-- THE DATA follows --

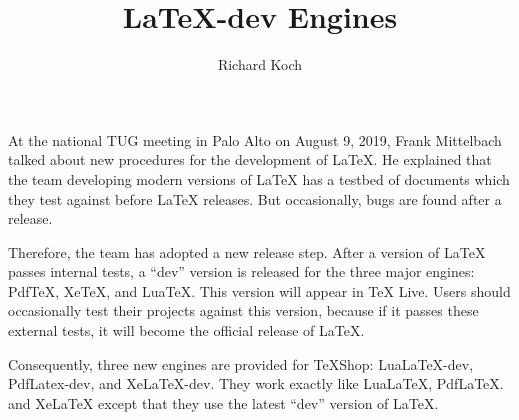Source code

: \documentclass[11pt, oneside]{article}   	%
\title{LaTeX-dev Engines}
\author{Richard Koch}
\begin{document}
\maketitle
At the national TUG meeting in Palo Alto on August 9, 2019, Frank Mittelbach talked about new procedures for the development of LaTeX. He explained that the  team developing modern versions of LaTeX has  a  testbed of documents which they test against before LaTeX releases. But occasionally, bugs are found after a release.

Therefore, the team has adopted a new release step. After a version of LaTeX passes internal tests, a ``dev'' version is released for the three major engines: PdfTeX, XeTeX, and LuaTeX. This version will appear in TeX Live. Users should occasionally test  their projects against this version, because if it passes these external tests, it will become the official release of LaTeX.

Consequently, three new engines are provided for TeXShop: LuaLaTeX-dev, PdfLatex-dev, and XeLaTeX-dev. They work exactly like LuaLaTeX, PdfLaTeX. and XeLaTeX except that they use the latest ``dev'' version of LaTeX. 
\end{document}
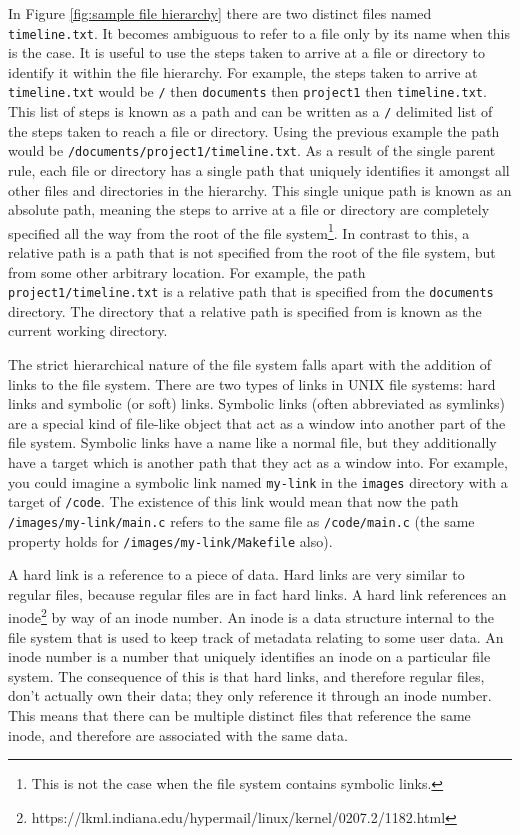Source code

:In Figure \ref{fig:sample file hierarchy} there are two distinct files named
\texttt{timeline.txt}. It becomes ambiguous to refer to a file only by its name
when this is the case. It is useful to use the steps taken to arrive at a file
or directory to identify it within the file hierarchy. For example, the steps
taken to arrive at \texttt{timeline.txt} would be \texttt{/} then
\texttt{documents} then \texttt{project1} then \texttt{timeline.txt}. This list
of steps is known as a path and can be written as a \texttt{/} delimited list
of the steps taken to reach a file or directory. Using the previous example the
path would be \texttt{/documents/project1/timeline.txt}. As a result of the
single parent rule, each file or directory has a single path that uniquely
identifies it amongst all other files and directories in the hierarchy. This
single unique path is known as an absolute path, meaning the steps to arrive at
a file or directory are completely specified all the way from the root of the
file system\footnote{This is not the case when the file system contains
symbolic links.}. In contrast to this, a relative path is a path that is not
specified from the root of the file system, but from some other arbitrary
location. For example, the path \texttt{project1/timeline.txt} is a relative
path that is specified from the \texttt{documents} directory. The directory
that a relative path is specified from is known as the current working
directory.

The strict hierarchical nature of the file system falls apart with the addition
of links to the file system. There are two types of links in UNIX file systems:
hard links and symbolic (or soft) links. Symbolic links (often abbreviated as
symlinks) are a special kind of file-like object that act as a window into
another part of the file system. Symbolic links have a name like a normal file,
but they additionally have a target which is another path that they act as a
window into. For example, you could imagine a symbolic link named
\texttt{my-link} in the \texttt{images} directory with a target of
\texttt{/code}. The existence of this link would mean that now the path
\texttt{/images/my-link/main.c} refers to the same file as
\texttt{/code/main.c} (the same property holds for
\texttt{/images/my-link/Makefile} also). 

A hard link is a reference to a piece of data. Hard links are very similar to
regular files, because regular files are in fact hard links. A hard link
references an inode\footnote{
https://lkml.indiana.edu/hypermail/linux/kernel/0207.2/1182.html}\cite{inode}
by way of an inode number. An inode is a data structure internal to the file
system that is used to keep track of metadata relating to some user data. An
inode number is a number that uniquely identifies an inode on a particular file
system. The consequence of this is that hard links, and therefore regular
files, don't actually own their data; they only reference it through an inode
number. This means that there can be multiple distinct files that reference the
same inode, and therefore are associated with the same data.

-- THE DATA concluded --

EXERCISE GOAL:
Take the line holding "system that is" and the lines after it through the end of the entries. Retype them exactly and add nothing.

RESULT:
system that is used to keep track of metadata relating to some user data. An
inode number is a number that uniquely identifies an inode on a particular file
system. The consequence of this is that hard links, and therefore regular
files, don't actually own their data; they only reference it through an inode
number. This means that there can be multiple distinct files that reference the
same inode, and therefore are associated with the same data.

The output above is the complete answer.